Borden had the good sense to look embarrassed as he shrugged. It might have been the wine, or the marinara sauce, but she felt a surge of warmth toward him, entirely unconnected to the undeniable surge of—what the hell had that been? Lust?—she’d felt in her office, when she’d had him up against the wall. That was unsettling. She preferred lust. Lust was simple—it had a beginning, middle and end to it. You could shut lust up by giving it what it wanted.
This feeling … it had more of a feeling of sticking around.
He was watching her. She realized she’d been staring back, felt a rush of blood heat up her face and turned back to the cheesecake she was not really eating.
“How’s Lucia?” he asked. Which was completely the wrong thing to ask at that moment.
“Don’t you know? I mean, don’t you guys know everything?” She heard the edge in her voice.
“Yeah, sorry, I don’t actually sit around and monitor your lives on a daily basis.”
“Who does?”
He changed the subject. “I take it that she’s okay.”
“She’s fine. Better than fine, actually. She’s happy as a clam. That girl reallylikesundercover work. It’s a little scary, how good she is at it, for somebody who wears a lot of—you know—designer clothes.”
“What’s she doing now?” he asked around a mouthful of brandy-soaked ladyfingers.
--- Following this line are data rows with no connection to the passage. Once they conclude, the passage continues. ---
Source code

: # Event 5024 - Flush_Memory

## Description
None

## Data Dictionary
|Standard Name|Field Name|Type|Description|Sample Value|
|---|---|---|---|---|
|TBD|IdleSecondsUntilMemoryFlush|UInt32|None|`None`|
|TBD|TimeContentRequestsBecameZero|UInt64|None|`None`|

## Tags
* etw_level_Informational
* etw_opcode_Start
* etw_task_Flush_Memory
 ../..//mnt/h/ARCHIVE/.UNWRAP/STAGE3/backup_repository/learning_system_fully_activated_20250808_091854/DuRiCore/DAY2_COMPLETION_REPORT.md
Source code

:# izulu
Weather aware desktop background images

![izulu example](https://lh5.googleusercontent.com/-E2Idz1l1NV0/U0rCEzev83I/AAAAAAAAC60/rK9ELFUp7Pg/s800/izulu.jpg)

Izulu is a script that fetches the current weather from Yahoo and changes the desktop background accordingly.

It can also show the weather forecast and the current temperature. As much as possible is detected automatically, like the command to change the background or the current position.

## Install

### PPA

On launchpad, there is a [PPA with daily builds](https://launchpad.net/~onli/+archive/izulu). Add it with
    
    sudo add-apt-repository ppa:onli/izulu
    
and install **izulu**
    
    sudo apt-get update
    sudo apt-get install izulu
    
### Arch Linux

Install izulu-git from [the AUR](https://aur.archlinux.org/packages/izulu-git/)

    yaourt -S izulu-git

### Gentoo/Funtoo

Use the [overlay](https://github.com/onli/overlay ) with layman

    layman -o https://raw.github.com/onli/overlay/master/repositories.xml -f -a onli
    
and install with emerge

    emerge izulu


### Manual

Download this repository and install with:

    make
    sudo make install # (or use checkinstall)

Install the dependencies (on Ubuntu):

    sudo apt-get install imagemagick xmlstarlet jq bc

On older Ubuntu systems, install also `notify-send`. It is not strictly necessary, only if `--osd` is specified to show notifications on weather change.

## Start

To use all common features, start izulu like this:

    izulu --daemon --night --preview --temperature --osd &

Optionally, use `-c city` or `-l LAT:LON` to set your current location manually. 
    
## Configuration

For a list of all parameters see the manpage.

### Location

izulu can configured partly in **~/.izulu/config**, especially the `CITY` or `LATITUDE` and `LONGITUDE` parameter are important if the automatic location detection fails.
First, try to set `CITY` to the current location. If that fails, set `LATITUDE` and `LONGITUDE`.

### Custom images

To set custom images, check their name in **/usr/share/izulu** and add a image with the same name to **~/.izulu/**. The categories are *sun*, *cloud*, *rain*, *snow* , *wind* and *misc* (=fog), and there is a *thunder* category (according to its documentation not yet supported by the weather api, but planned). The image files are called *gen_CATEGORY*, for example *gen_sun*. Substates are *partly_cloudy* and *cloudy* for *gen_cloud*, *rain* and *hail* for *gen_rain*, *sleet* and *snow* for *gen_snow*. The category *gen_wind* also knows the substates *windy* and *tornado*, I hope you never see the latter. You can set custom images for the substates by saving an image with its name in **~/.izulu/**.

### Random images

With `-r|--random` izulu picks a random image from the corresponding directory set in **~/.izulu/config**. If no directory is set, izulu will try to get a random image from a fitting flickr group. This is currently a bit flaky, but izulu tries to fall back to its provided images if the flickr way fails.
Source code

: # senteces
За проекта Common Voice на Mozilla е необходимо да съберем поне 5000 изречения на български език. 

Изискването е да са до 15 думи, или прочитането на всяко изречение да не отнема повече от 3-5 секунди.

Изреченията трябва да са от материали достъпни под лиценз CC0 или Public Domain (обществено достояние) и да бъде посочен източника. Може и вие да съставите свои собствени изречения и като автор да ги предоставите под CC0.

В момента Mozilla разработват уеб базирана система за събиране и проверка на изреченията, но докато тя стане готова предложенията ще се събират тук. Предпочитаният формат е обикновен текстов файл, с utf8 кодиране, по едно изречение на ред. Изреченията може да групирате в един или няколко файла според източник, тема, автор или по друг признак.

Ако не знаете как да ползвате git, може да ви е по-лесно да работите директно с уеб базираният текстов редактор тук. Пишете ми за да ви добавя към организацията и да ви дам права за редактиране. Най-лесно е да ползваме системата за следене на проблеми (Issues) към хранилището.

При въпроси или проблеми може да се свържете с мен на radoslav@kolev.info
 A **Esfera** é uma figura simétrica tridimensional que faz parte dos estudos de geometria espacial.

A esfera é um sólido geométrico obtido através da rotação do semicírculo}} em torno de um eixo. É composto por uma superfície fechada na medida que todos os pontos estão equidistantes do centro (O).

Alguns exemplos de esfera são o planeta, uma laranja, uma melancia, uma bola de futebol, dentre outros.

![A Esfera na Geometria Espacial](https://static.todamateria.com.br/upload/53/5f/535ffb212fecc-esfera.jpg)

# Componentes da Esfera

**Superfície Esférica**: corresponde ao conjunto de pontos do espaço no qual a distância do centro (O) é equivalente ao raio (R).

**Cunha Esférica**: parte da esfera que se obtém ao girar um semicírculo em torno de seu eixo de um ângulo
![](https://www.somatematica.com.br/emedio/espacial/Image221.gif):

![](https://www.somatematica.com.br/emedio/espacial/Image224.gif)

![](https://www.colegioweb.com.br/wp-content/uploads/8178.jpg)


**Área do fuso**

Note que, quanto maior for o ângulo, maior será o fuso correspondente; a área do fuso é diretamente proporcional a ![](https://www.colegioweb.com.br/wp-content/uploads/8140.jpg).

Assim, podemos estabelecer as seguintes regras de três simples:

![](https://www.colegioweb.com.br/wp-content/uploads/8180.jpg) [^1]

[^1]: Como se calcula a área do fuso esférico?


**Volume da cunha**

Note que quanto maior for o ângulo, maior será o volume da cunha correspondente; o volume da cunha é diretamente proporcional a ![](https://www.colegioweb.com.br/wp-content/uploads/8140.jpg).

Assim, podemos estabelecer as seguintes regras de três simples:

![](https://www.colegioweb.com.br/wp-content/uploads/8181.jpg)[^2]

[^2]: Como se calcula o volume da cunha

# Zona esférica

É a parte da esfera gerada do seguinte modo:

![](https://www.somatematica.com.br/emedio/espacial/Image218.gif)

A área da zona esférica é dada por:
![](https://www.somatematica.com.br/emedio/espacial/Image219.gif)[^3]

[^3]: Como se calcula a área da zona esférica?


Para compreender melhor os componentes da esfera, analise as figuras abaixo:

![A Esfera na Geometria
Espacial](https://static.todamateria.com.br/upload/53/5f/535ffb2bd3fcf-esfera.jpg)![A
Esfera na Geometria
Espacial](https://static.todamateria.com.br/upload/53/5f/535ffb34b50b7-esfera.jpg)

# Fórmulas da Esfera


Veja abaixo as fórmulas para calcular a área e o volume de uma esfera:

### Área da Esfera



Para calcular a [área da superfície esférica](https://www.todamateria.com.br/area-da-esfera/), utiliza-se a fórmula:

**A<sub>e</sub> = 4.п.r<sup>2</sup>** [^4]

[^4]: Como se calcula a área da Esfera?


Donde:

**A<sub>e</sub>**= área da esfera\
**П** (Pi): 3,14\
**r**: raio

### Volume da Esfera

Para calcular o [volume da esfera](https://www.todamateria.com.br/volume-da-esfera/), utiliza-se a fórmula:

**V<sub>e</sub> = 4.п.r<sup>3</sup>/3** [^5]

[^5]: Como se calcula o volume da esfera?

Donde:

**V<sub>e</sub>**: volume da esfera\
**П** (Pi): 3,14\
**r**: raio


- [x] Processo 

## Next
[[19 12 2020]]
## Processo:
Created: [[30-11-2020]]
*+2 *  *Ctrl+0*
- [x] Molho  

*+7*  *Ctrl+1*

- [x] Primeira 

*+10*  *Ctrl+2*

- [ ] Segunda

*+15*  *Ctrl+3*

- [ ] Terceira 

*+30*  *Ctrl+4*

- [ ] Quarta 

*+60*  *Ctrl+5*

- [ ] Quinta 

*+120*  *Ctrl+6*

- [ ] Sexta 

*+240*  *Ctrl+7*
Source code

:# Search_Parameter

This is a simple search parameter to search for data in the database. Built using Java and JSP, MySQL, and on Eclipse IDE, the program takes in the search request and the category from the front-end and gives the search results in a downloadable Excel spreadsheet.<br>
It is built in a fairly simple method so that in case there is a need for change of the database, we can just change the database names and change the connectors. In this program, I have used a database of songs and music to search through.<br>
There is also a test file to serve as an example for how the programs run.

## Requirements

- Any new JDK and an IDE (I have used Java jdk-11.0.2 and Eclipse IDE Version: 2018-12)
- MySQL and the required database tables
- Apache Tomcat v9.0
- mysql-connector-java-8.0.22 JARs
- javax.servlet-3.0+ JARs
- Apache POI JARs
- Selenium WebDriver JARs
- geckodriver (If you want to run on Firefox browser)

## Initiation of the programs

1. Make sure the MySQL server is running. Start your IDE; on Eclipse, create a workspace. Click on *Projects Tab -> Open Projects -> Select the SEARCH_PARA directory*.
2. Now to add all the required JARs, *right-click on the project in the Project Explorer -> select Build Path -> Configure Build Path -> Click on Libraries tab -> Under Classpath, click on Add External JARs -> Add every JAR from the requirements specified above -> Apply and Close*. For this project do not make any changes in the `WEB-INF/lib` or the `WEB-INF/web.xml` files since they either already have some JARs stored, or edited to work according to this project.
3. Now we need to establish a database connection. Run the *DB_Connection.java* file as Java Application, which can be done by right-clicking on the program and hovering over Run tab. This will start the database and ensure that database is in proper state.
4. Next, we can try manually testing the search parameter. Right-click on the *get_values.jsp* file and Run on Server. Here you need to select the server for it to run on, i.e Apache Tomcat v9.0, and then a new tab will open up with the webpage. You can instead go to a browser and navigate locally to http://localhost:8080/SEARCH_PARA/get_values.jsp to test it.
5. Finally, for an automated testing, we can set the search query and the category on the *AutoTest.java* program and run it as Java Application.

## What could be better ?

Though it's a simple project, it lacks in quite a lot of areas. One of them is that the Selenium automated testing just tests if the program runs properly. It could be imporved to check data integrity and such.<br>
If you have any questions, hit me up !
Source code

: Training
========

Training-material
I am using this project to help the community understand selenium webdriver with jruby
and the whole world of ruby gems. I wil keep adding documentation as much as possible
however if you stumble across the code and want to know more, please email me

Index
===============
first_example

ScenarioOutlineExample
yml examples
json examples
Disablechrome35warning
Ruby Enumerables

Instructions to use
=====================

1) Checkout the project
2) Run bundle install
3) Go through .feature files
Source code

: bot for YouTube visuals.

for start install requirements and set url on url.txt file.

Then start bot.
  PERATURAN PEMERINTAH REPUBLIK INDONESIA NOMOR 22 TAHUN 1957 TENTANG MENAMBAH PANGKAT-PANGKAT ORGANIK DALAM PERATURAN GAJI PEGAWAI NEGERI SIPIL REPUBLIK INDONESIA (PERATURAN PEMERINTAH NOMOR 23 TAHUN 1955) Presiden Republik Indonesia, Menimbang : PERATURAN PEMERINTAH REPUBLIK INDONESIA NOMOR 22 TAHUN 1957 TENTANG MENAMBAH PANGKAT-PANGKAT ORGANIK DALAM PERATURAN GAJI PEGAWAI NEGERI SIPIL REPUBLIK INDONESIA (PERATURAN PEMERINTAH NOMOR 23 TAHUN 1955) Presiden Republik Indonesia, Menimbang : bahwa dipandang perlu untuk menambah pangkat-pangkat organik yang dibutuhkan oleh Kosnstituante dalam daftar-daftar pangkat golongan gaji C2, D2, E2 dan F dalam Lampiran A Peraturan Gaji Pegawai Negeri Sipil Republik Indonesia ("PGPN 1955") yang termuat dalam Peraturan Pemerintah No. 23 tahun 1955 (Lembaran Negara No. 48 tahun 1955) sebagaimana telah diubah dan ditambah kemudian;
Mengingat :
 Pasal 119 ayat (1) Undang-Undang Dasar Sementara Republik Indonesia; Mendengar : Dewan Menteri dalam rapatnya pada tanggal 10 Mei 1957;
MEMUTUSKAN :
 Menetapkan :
“Right now? Probably emptying trash from the sixth floor restrooms.” Jazz glanced at her watch. “Actually, I take it back. She’s on her break, sitting in the lunchroom, watching Spanish-language soap operas.”
“You’re kidding.”
“I told you. She likes undercover work. You’re not going to do anything stupid like follow me to L.A., are you?” she asked, without any transition, and watched him scramble to keep up with the conversational left turn.
“Do you need me to?” he asked. Not, she noticed,Do youwantme to.
“No,” she said. “I don’t need you there. And it would probably be easier if you stayed out of my hair. Having somebody around with a personal stake in things is distracting.”
“It’s just that he’s—like family.” Borden shrugged, but it didn’t look casual. “I don’t have a lot of that.”
“Family? Hell, sometimes I have too much. Want a sister?”
She’d said something wrong. She saw the flinch. Unless he already knew Molly.
“I had one,” he finally said, and met her eyes.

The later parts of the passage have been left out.